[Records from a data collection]
::::::
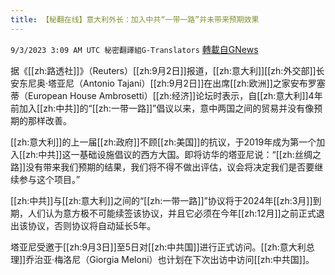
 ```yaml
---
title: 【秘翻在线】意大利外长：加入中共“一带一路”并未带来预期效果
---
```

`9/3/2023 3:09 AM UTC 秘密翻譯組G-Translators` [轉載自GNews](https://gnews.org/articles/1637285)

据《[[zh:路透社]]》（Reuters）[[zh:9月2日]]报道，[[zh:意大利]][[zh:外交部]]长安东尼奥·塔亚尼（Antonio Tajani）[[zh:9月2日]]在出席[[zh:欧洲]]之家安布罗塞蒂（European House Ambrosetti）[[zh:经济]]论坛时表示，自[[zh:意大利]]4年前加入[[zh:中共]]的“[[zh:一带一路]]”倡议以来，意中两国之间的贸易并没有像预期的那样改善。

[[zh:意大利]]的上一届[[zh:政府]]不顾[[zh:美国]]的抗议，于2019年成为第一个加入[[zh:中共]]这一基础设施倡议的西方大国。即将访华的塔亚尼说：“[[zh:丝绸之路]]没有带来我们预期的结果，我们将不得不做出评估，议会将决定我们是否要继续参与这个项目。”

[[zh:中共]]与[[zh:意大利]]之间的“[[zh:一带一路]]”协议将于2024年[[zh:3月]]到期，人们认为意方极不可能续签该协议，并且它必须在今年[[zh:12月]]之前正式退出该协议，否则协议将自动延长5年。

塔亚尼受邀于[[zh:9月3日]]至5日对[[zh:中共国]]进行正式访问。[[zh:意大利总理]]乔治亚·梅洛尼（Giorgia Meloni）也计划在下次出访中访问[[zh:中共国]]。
::::::
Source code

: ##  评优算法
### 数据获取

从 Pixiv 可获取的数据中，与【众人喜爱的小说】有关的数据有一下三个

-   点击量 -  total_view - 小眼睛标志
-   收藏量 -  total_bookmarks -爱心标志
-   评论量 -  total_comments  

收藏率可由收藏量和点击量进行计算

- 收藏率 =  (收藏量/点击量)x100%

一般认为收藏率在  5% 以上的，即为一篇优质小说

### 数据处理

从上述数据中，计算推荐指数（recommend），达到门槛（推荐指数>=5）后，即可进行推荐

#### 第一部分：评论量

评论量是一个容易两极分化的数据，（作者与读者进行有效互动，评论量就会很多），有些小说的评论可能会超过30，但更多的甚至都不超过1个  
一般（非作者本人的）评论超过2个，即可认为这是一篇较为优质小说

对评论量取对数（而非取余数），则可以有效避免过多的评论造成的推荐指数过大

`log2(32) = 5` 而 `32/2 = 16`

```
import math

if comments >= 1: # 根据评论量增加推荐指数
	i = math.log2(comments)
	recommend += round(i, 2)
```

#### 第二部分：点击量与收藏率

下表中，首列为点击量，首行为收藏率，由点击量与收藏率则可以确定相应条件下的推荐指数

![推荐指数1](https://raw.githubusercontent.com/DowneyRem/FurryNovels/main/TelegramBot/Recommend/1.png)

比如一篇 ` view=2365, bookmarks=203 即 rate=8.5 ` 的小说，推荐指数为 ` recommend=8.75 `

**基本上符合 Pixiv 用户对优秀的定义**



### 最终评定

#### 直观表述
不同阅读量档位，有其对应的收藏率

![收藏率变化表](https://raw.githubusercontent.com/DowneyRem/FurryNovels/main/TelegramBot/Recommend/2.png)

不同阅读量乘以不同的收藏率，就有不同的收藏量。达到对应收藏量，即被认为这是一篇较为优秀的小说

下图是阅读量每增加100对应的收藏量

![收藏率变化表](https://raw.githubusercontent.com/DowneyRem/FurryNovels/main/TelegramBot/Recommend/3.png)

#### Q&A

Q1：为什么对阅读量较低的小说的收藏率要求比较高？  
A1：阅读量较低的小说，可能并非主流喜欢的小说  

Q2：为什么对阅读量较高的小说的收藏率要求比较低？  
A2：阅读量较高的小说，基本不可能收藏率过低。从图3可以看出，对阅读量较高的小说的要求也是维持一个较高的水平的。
::::::
◆ **Required action**
Going back over the entries above, copy word for word every line from the one that has "评论量是一个容易两极分化的数" on through the one that has "A2：阅读量较高的小说，基本".

◆ **Response to the exercise**
评论量是一个容易两极分化的数据，（作者与读者进行有效互动，评论量就会很多），有些小说的评论可能会超过30，但更多的甚至都不超过1个  
一般（非作者本人的）评论超过2个，即可认为这是一篇较为优质小说

对评论量取对数（而非取余数），则可以有效避免过多的评论造成的推荐指数过大

`log2(32) = 5` 而 `32/2 = 16`

```
import math

if comments >= 1: # 根据评论量增加推荐指数
	i = math.log2(comments)
	recommend += round(i, 2)
```

#### 第二部分：点击量与收藏率

下表中，首列为点击量，首行为收藏率，由点击量与收藏率则可以确定相应条件下的推荐指数

![推荐指数1](https://raw.githubusercontent.com/DowneyRem/FurryNovels/main/TelegramBot/Recommend/1.png)

比如一篇 ` view=2365, bookmarks=203 即 rate=8.5 ` 的小说，推荐指数为 ` recommend=8.75 `

**基本上符合 Pixiv 用户对优秀的定义**



### 最终评定

#### 直观表述
不同阅读量档位，有其对应的收藏率

![收藏率变化表](https://raw.githubusercontent.com/DowneyRem/FurryNovels/main/TelegramBot/Recommend/2.png)

不同阅读量乘以不同的收藏率，就有不同的收藏量。达到对应收藏量，即被认为这是一篇较为优秀的小说

下图是阅读量每增加100对应的收藏量

![收藏率变化表](https://raw.githubusercontent.com/DowneyRem/FurryNovels/main/TelegramBot/Recommend/3.png)

#### Q&A

Q1：为什么对阅读量较低的小说的收藏率要求比较高？  
A1：阅读量较低的小说，可能并非主流喜欢的小说  

Q2：为什么对阅读量较高的小说的收藏率要求比较低？  
A2：阅读量较高的小说，基本不可能收藏率过低。从图3可以看出，对阅读量较高的小说的要求也是维持一个较高的水平的。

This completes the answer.